Discussions between Assange’s legal team and US prosecutors ebbed and flowed across three US presidencies during his yearslong battle to avoid extradition to the US where he faced a trial on 18 felony counts.
Australian diplomats brought up the plight of Assange every chance they got during the past three years of the Biden administration, a stark contrast to their behavior during the Trump years, when they largely avoided the matter due to concerns it could harm the broader bilateral relationship between the two countries, according to multiple sources familiar with the matter.
“That never came up in our conversations,” said David Stilwell, the State Department assistant secretary for the Pacific region during the Trump administration. “Not a word.”
But in recent months, talks heated up, in part thanks to the efforts of a left-leaning Australian government that came to power two years ago, giving Assange a powerful ally as he waged a protracted legal battle from a London prison. Recent rulings in UK courts favoring Assange in his extradition fight also provided key gains in the saga.

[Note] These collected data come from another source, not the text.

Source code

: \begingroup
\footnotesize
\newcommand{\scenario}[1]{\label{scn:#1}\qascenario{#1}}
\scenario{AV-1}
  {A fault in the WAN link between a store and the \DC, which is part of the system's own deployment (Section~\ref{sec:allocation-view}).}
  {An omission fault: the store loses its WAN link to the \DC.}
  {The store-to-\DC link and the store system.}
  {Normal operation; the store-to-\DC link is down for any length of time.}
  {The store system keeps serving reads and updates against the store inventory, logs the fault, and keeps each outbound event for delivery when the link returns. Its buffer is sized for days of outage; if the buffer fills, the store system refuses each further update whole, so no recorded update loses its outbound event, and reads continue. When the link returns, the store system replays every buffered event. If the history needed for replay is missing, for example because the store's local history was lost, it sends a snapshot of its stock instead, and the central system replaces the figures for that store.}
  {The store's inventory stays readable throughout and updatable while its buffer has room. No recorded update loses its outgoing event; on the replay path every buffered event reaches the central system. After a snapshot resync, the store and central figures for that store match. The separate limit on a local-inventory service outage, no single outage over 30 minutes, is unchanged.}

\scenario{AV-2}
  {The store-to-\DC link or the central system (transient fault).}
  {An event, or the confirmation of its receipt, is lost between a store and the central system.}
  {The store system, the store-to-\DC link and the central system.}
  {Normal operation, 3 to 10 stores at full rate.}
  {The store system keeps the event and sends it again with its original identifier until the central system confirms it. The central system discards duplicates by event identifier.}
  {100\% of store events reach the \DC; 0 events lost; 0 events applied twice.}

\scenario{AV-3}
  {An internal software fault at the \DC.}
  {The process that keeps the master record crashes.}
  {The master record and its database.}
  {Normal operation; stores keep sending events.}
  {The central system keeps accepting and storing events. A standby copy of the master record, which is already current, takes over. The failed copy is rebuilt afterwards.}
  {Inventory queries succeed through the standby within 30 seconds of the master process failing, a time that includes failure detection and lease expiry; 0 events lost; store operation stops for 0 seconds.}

At a meeting in the Oval Office as part of an official state visit at the end of October, Australian Prime Minister Anthony Albanese raised the issue of Assange with President Joe Biden, suggesting that enough time had passed and that the case needed to be resolved. Biden and his team responded positively but made clear they would not interfere with the Justice Department, according to people familiar with the matter.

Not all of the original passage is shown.